BEGIN INFORMATION

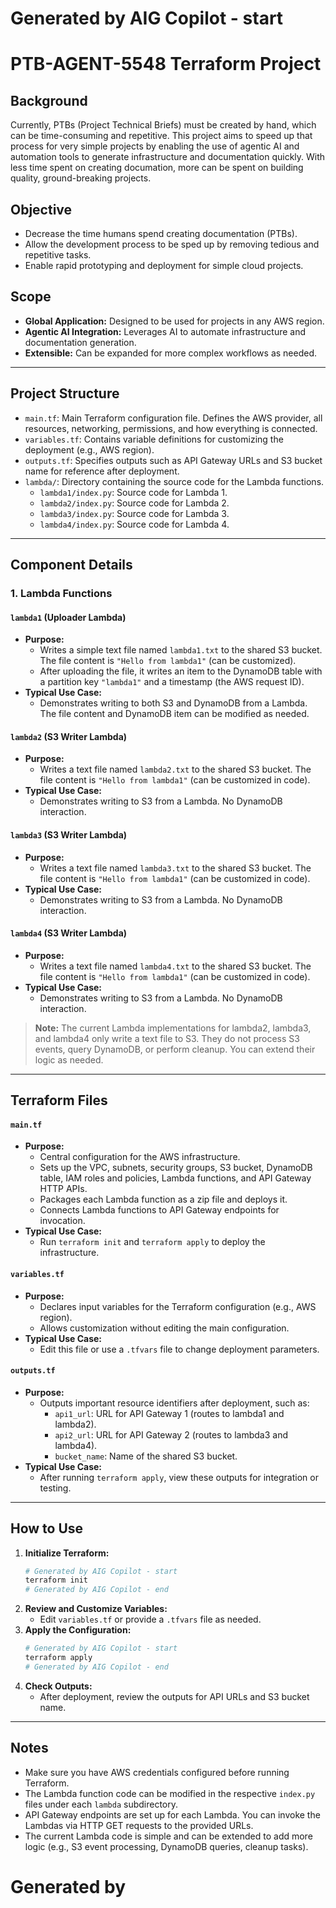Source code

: # Generated by AIG Copilot - start

# PTB-AGENT-5548 Terraform Project

## Background
Currently, PTBs (Project Technical Briefs) must be created by hand, which can be time-consuming and repetitive. This project aims to speed up that process for very simple projects by enabling the use of agentic AI and automation tools to generate infrastructure and documentation quickly. With less time spent on creating documation, more can be spent on building quality, ground-breaking projects.

## Objective
- Decrease the time humans spend creating documentation (PTBs).
- Allow the development process to be sped up by removing tedious and repetitive tasks.
- Enable rapid prototyping and deployment for simple cloud projects.

## Scope
- **Global Application:** Designed to be used for projects in any AWS region.
- **Agentic AI Integration:** Leverages AI to automate infrastructure and documentation generation.
- **Extensible:** Can be expanded for more complex workflows as needed.

---

## Project Structure

- `main.tf`: Main Terraform configuration file. Defines the AWS provider, all resources, networking, permissions, and how everything is connected.
- `variables.tf`: Contains variable definitions for customizing the deployment (e.g., AWS region).
- `outputs.tf`: Specifies outputs such as API Gateway URLs and S3 bucket name for reference after deployment.
- `lambda/`: Directory containing the source code for the Lambda functions.
    - `lambda1/index.py`: Source code for Lambda 1.
    - `lambda2/index.py`: Source code for Lambda 2.
    - `lambda3/index.py`: Source code for Lambda 3.
    - `lambda4/index.py`: Source code for Lambda 4.

---

## Component Details

### 1. Lambda Functions

#### `lambda1` (Uploader Lambda)
- **Purpose:**
  - Writes a simple text file named `lambda1.txt` to the shared S3 bucket. The file content is `"Hello from lambda1"` (can be customized).
  - After uploading the file, it writes an item to the DynamoDB table with a partition key `"lambda1"` and a timestamp (the AWS request ID).
- **Typical Use Case:**
  - Demonstrates writing to both S3 and DynamoDB from a Lambda. The file content and DynamoDB item can be modified as needed.

#### `lambda2` (S3 Writer Lambda)
- **Purpose:**
  - Writes a text file named `lambda2.txt` to the shared S3 bucket. The file content is `"Hello from lambda1"` (can be customized in code).
- **Typical Use Case:**
  - Demonstrates writing to S3 from a Lambda. No DynamoDB interaction.

#### `lambda3` (S3 Writer Lambda)
- **Purpose:**
  - Writes a text file named `lambda3.txt` to the shared S3 bucket. The file content is `"Hello from lambda1"` (can be customized in code).
- **Typical Use Case:**
  - Demonstrates writing to S3 from a Lambda. No DynamoDB interaction.

#### `lambda4` (S3 Writer Lambda)
- **Purpose:**
  - Writes a text file named `lambda4.txt` to the shared S3 bucket. The file content is `"Hello from lambda1"` (can be customized in code).
- **Typical Use Case:**
  - Demonstrates writing to S3 from a Lambda. No DynamoDB interaction.

> **Note:** The current Lambda implementations for lambda2, lambda3, and lambda4 only write a text file to S3. They do not process S3 events, query DynamoDB, or perform cleanup. You can extend their logic as needed.

---

## Terraform Files

#### `main.tf`
- **Purpose:**
  - Central configuration for the AWS infrastructure.
  - Sets up the VPC, subnets, security groups, S3 bucket, DynamoDB table, IAM roles and policies, Lambda functions, and API Gateway HTTP APIs.
  - Packages each Lambda function as a zip file and deploys it.
  - Connects Lambda functions to API Gateway endpoints for invocation.
- **Typical Use Case:**
  - Run `terraform init` and `terraform apply` to deploy the infrastructure.

#### `variables.tf`
- **Purpose:**
  - Declares input variables for the Terraform configuration (e.g., AWS region).
  - Allows customization without editing the main configuration.
- **Typical Use Case:**
  - Edit this file or use a `.tfvars` file to change deployment parameters.

#### `outputs.tf`
- **Purpose:**
  - Outputs important resource identifiers after deployment, such as:
    - `api1_url`: URL for API Gateway 1 (routes to lambda1 and lambda2).
    - `api2_url`: URL for API Gateway 2 (routes to lambda3 and lambda4).
    - `bucket_name`: Name of the shared S3 bucket.
- **Typical Use Case:**
  - After running `terraform apply`, view these outputs for integration or testing.

---

## How to Use

1. **Initialize Terraform:**
   ```powershell
   # Generated by AIG Copilot - start
   terraform init
   # Generated by AIG Copilot - end
   ```
2. **Review and Customize Variables:**
   - Edit `variables.tf` or provide a `.tfvars` file as needed.
3. **Apply the Configuration:**
   ```powershell
   # Generated by AIG Copilot - start
   terraform apply
   # Generated by AIG Copilot - end
   ```
4. **Check Outputs:**
   - After deployment, review the outputs for API URLs and S3 bucket name.

---

## Notes
- Make sure you have AWS credentials configured before running Terraform.
- The Lambda function code can be modified in the respective `index.py` files under each `lambda` subdirectory.
- API Gateway endpoints are set up for each Lambda. You can invoke the Lambdas via HTTP GET requests to the provided URLs.
- The current Lambda code is simple and can be extended to add more logic (e.g., S3 event processing, DynamoDB queries, cleanup tasks).

# Generated by
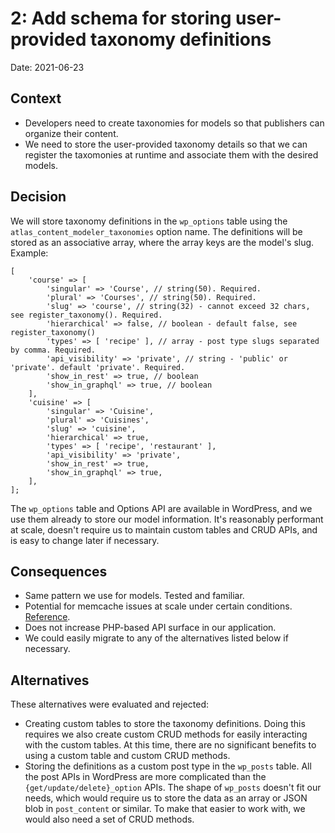 2: Add schema for storing user-provided taxonomy definitions
=====================================================

Date: 2021-06-23

Context
-------

- Developers need to create taxonomies for models so that publishers can organize their content.
- We need to store the user-provided taxonomy details so that we can register the taxomonies at runtime and associate them with the desired models.

Decision
--------

We will store taxonomy definitions in the `wp_options` table using the `atlas_content_modeler_taxonomies` option name. The definitions will be stored as an associative array, where the array keys are the model's slug. Example:
```
[
	'course' => [
		'singular' => 'Course', // string(50). Required.
		'plural' => 'Courses', // string(50). Required.
		'slug' => 'course', // string(32) - cannot exceed 32 chars, see register_taxonomy(). Required.
		'hierarchical' => false, // boolean - default false, see register_taxonomy()
		'types' => [ 'recipe' ], // array - post type slugs separated by comma. Required.
		'api_visibility' => 'private', // string - 'public' or 'private'. default 'private'. Required.
		'show_in_rest' => true, // boolean
		'show_in_graphql' => true, // boolean
	],
	'cuisine' => [
		'singular' => 'Cuisine',
		'plural' => 'Cuisines',
		'slug' => 'cuisine',
		'hierarchical' => true,
		'types' => [ 'recipe', 'restaurant' ],
		'api_visibility' => 'private',
		'show_in_rest' => true,
		'show_in_graphql' => true,
	],
];
```

The `wp_options` table and Options API are available in WordPress, and we use them already to store our model information. It's reasonably performant at scale, doesn't require us to maintain custom tables and CRUD APIs, and is easy to change later if necessary.


Consequences
------------

- Same pattern we use for models. Tested and familiar.
- Potential for memcache issues at scale under certain conditions. [Reference](https://10up.com/blog/2017/wp-options-table/).
- Does not increase PHP-based API surface in our application.
- We could easily migrate to any of the alternatives listed below if necessary.

Alternatives
------------

These alternatives were evaluated and rejected:

- Creating custom tables to store the taxonomy definitions. Doing this requires we also create custom CRUD methods for easily interacting with the custom tables. At this time, there are no significant benefits to using a custom table and custom CRUD methods.
- Storing the definitions as a custom post type in the `wp_posts` table. All the post APIs in WordPress are more complicated than the `{get/update/delete}_option` APIs. The shape of `wp_posts` doesn't fit our needs, which would require us to store the data as an array or JSON blob in `post_content` or similar. To make that easier to work with, we would also need a set of CRUD methods.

END INFORMATION

TASK DIRECTIONS ->
The expected output is the full material above, unaltered, with pictures removed.

REPLY ->
Source code

: # Generated by AIG Copilot - start

# PTB-AGENT-5548 Terraform Project

## Background
Currently, PTBs (Project Technical Briefs) must be created by hand, which can be time-consuming and repetitive. This project aims to speed up that process for very simple projects by enabling the use of agentic AI and automation tools to generate infrastructure and documentation quickly. With less time spent on creating documation, more can be spent on building quality, ground-breaking projects.

## Objective
- Decrease the time humans spend creating documentation (PTBs).
- Allow the development process to be sped up by removing tedious and repetitive tasks.
- Enable rapid prototyping and deployment for simple cloud projects.

## Scope
- **Global Application:** Designed to be used for projects in any AWS region.
- **Agentic AI Integration:** Leverages AI to automate infrastructure and documentation generation.
- **Extensible:** Can be expanded for more complex workflows as needed.

---

## Project Structure

- `main.tf`: Main Terraform configuration file. Defines the AWS provider, all resources, networking, permissions, and how everything is connected.
- `variables.tf`: Contains variable definitions for customizing the deployment (e.g., AWS region).
- `outputs.tf`: Specifies outputs such as API Gateway URLs and S3 bucket name for reference after deployment.
- `lambda/`: Directory containing the source code for the Lambda functions.
    - `lambda1/index.py`: Source code for Lambda 1.
    - `lambda2/index.py`: Source code for Lambda 2.
    - `lambda3/index.py`: Source code for Lambda 3.
    - `lambda4/index.py`: Source code for Lambda 4.

---

## Component Details

### 1. Lambda Functions

#### `lambda1` (Uploader Lambda)
- **Purpose:**
  - Writes a simple text file named `lambda1.txt` to the shared S3 bucket. The file content is `"Hello from lambda1"` (can be customized).
  - After uploading the file, it writes an item to the DynamoDB table with a partition key `"lambda1"` and a timestamp (the AWS request ID).
- **Typical Use Case:**
  - Demonstrates writing to both S3 and DynamoDB from a Lambda. The file content and DynamoDB item can be modified as needed.

#### `lambda2` (S3 Writer Lambda)
- **Purpose:**
  - Writes a text file named `lambda2.txt` to the shared S3 bucket. The file content is `"Hello from lambda1"` (can be customized in code).
- **Typical Use Case:**
  - Demonstrates writing to S3 from a Lambda. No DynamoDB interaction.

#### `lambda3` (S3 Writer Lambda)
- **Purpose:**
  - Writes a text file named `lambda3.txt` to the shared S3 bucket. The file content is `"Hello from lambda1"` (can be customized in code).
- **Typical Use Case:**
  - Demonstrates writing to S3 from a Lambda. No DynamoDB interaction.

#### `lambda4` (S3 Writer Lambda)
- **Purpose:**
  - Writes a text file named `lambda4.txt` to the shared S3 bucket. The file content is `"Hello from lambda1"` (can be customized in code).
- **Typical Use Case:**
  - Demonstrates writing to S3 from a Lambda. No DynamoDB interaction.

> **Note:** The current Lambda implementations for lambda2, lambda3, and lambda4 only write a text file to S3. They do not process S3 events, query DynamoDB, or perform cleanup. You can extend their logic as needed.

---

## Terraform Files

#### `main.tf`
- **Purpose:**
  - Central configuration for the AWS infrastructure.
  - Sets up the VPC, subnets, security groups, S3 bucket, DynamoDB table, IAM roles and policies, Lambda functions, and API Gateway HTTP APIs.
  - Packages each Lambda function as a zip file and deploys it.
  - Connects Lambda functions to API Gateway endpoints for invocation.
- **Typical Use Case:**
  - Run `terraform init` and `terraform apply` to deploy the infrastructure.

#### `variables.tf`
- **Purpose:**
  - Declares input variables for the Terraform configuration (e.g., AWS region).
  - Allows customization without editing the main configuration.
- **Typical Use Case:**
  - Edit this file or use a `.tfvars` file to change deployment parameters.

#### `outputs.tf`
- **Purpose:**
  - Outputs important resource identifiers after deployment, such as:
    - `api1_url`: URL for API Gateway 1 (routes to lambda1 and lambda2).
    - `api2_url`: URL for API Gateway 2 (routes to lambda3 and lambda4).
    - `bucket_name`: Name of the shared S3 bucket.
- **Typical Use Case:**
  - After running `terraform apply`, view these outputs for integration or testing.

---

## How to Use

1. **Initialize Terraform:**
   ```powershell
   # Generated by AIG Copilot - start
   terraform init
   # Generated by AIG Copilot - end
   ```
2. **Review and Customize Variables:**
   - Edit `variables.tf` or provide a `.tfvars` file as needed.
3. **Apply the Configuration:**
   ```powershell
   # Generated by AIG Copilot - start
   terraform apply
   # Generated by AIG Copilot - end
   ```
4. **Check Outputs:**
   - After deployment, review the outputs for API URLs and S3 bucket name.

---

## Notes
- Make sure you have AWS credentials configured before running Terraform.
- The Lambda function code can be modified in the respective `index.py` files under each `lambda` subdirectory.
- API Gateway endpoints are set up for each Lambda. You can invoke the Lambdas via HTTP GET requests to the provided URLs.
- The current Lambda code is simple and can be extended to add more logic (e.g., S3 event processing, DynamoDB queries, cleanup tasks).

# Generated by
 2: Add schema for storing user-provided taxonomy definitions
=====================================================

Date: 2021-06-23

Context
-------

- Developers need to create taxonomies for models so that publishers can organize their content.
- We need to store the user-provided taxonomy details so that we can register the taxomonies at runtime and associate them with the desired models.

Decision
--------

We will store taxonomy definitions in the `wp_options` table using the `atlas_content_modeler_taxonomies` option name. The definitions will be stored as an associative array, where the array keys are the model's slug. Example:
```
[
	'course' => [
		'singular' => 'Course', // string(50). Required.
		'plural' => 'Courses', // string(50). Required.
		'slug' => 'course', // string(32) - cannot exceed 32 chars, see register_taxonomy(). Required.
		'hierarchical' => false, // boolean - default false, see register_taxonomy()
		'types' => [ 'recipe' ], // array - post type slugs separated by comma. Required.
		'api_visibility' => 'private', // string - 'public' or 'private'. default 'private'. Required.
		'show_in_rest' => true, // boolean
		'show_in_graphql' => true, // boolean
	],
	'cuisine' => [
		'singular' => 'Cuisine',
		'plural' => 'Cuisines',
		'slug' => 'cuisine',
		'hierarchical' => true,
		'types' => [ 'recipe', 'restaurant' ],
		'api_visibility' => 'private',
		'show_in_rest' => true,
		'show_in_graphql' => true,
	],
];
```

The `wp_options` table and Options API are available in WordPress, and we use them already to store our model information. It's reasonably performant at scale, doesn't require us to maintain custom tables and CRUD APIs, and is easy to change later if necessary.


Consequences
------------

- Same pattern we use for models. Tested and familiar.
- Potential for memcache issues at scale under certain conditions. [Reference](https://10up.com/blog/2017/wp-options-table/).
- Does not increase PHP-based API surface in our application.
- We could easily migrate to any of the alternatives listed below if necessary.

Alternatives
------------

These alternatives were evaluated and rejected:

- Creating custom tables to store the taxonomy definitions. Doing this requires we also create custom CRUD methods for easily interacting with the custom tables. At this time, there are no significant benefits to using a custom table and custom CRUD methods.
- Storing the definitions as a custom post type in the `wp_posts` table. All the post APIs in WordPress are more complicated than the `{get/update/delete}_option` APIs. The shape of `wp_posts` doesn't fit our needs, which would require us to store the data as an array or JSON blob in `post_content` or similar. To make that easier to work with, we would also need a set of CRUD methods.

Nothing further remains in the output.